Cnsodb panics during reading and writing.
deploy: 3meta+2querytskv
version:cnosdb 2.4.1, revision 9b25565a6c8ed5a12726475c0be6cb099ef980b2
I deployed a distributed environment here, and then performed write and query operations through load_cnosdb and iotbench respectively. After two days, I found that a querytskv node exited.

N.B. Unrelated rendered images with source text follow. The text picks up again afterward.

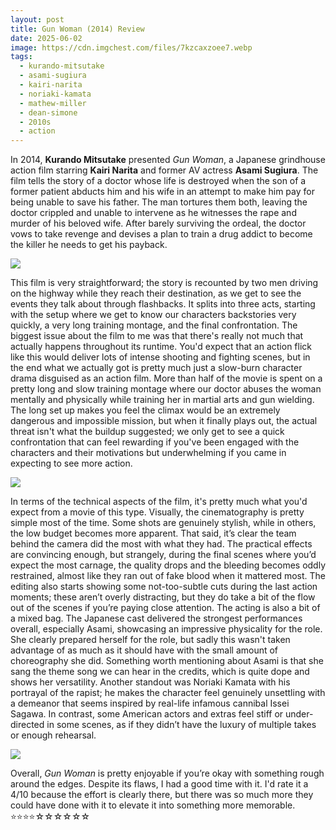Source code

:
 ```yaml
---
layout: post
title: Gun Woman (2014) Review
date: 2025-06-02
image: https://cdn.imgchest.com/files/7kzcaxzoee7.webp
tags:
  - kurando-mitsutake
  - asami-sugiura
  - kairi-narita
  - noriaki-kamata
  - mathew-miller
  - dean-simone
  - 2010s
  - action
---
```

In 2014, __Kurando Mitsutake__ presented _Gun Woman_, a Japanese grindhouse action film starring __Kairi Narita__ and former AV actress __Asami Sugiura__. The film tells the story of a doctor whose life is destroyed when the son of a former patient abducts him and his wife in an attempt to make him pay for being unable to save his father. The man tortures them both, leaving the doctor crippled and unable to intervene as he witnesses the rape and murder of his beloved wife. After barely surviving the ordeal, the doctor vows to take revenge and devises a plan to train a drug addict to become the killer he needs to get his payback.

<img src="https://cdn.imgchest.com/files/7bwck2lvga7.webp">

This film is very straightforward; the story is recounted by two men driving on the highway while they reach their destination, as we get to see the events they talk about through flashbacks. It splits into three acts, starting with the setup where we get to know our characters backstories very quickly, a very long training montage, and the final confrontation.
The biggest issue about the film to me was that there's really not much that actually happens throughout its runtime. You'd expect that an action flick like this would deliver lots of intense shooting and fighting scenes, but in the end what we actually got is pretty much just a slow-burn character drama disguised as an action film. More than half of the movie is spent on a pretty long and slow training montage where our doctor abuses the woman mentally and physically while training her in martial arts and gun wielding. The long set up makes you feel the climax would be an extremely dangerous and impossible mission, but when it finally plays out, the actual threat isn't what the buildup suggested; we only get to see a quick confrontation that can feel rewarding if you've been engaged with the characters and their motivations but underwhelming if you came in expecting to see more action.

<img src="https://cdn.imgchest.com/files/7ogcbxeq8py.webp">

In terms of the technical aspects of the film, it's pretty much what you'd expect from a movie of this type. Visually, the cinematography is pretty simple most of the time. Some shots are genuinely stylish, while in others, the low budget becomes more apparent. That said, it’s clear the team behind the camera did the most with what they had. The practical effects are convincing enough, but strangely, during the final scenes where you’d expect the most carnage, the quality drops and the bleeding becomes oddly restrained, almost like they ran out of fake blood when it mattered most. The editing also starts showing some not-too-subtle cuts during the last action moments; these aren’t overly distracting, but they do take a bit of the flow out of the scenes if you’re paying close attention. The acting is also a bit of a mixed bag. The Japanese cast delivered the strongest performances overall, especially Asami, showcasing an impressive physicality for the role. She clearly prepared herself for the role, but sadly this wasn't taken advantage of as much as it should have with the small amount of choreography she did. Something worth mentioning about Asami is that she sang the theme song we can hear in the credits, which is quite dope and shows her versatility.
Another standout was Noriaki Kamata with his portrayal of the rapist; he makes the character feel genuinely unsettling with a demeanor that seems inspired by real-life infamous cannibal Issei Sagawa. In contrast, some American actors and extras feel stiff or under-directed in some scenes, as if they didn’t have the luxury of multiple takes or enough rehearsal.

<img src="https://cdn.imgchest.com/files/7pjcqkv8xa7.webp">

Overall, _Gun Woman_ is pretty enjoyable if you’re okay with something rough around the edges. Despite its flaws, I had a good time with it. I'd rate it a 4/10 because the effort is clearly there, but there was so much more they could have done with it to elevate it into something more memorable.
⭐⭐⭐⭐☆☆☆☆☆☆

I checked the latest log and found that it panicked. The panic log I want to write is as follows
2024-06-28T09:00:43.646554474Z INFO coordinator::raft::manager: start raft node: RaftNodeSummary { tenant: "cnosdb", db_name: "test", group_id: 44, raft_id: 45 } Success
2024-06-28T09:00:56.188081189Z ERROR tskv::record_file::reader: Record file: Failed to read data: file_size: 687783936, Data size (469) at pos 687783756 is greater than bytes readed (180)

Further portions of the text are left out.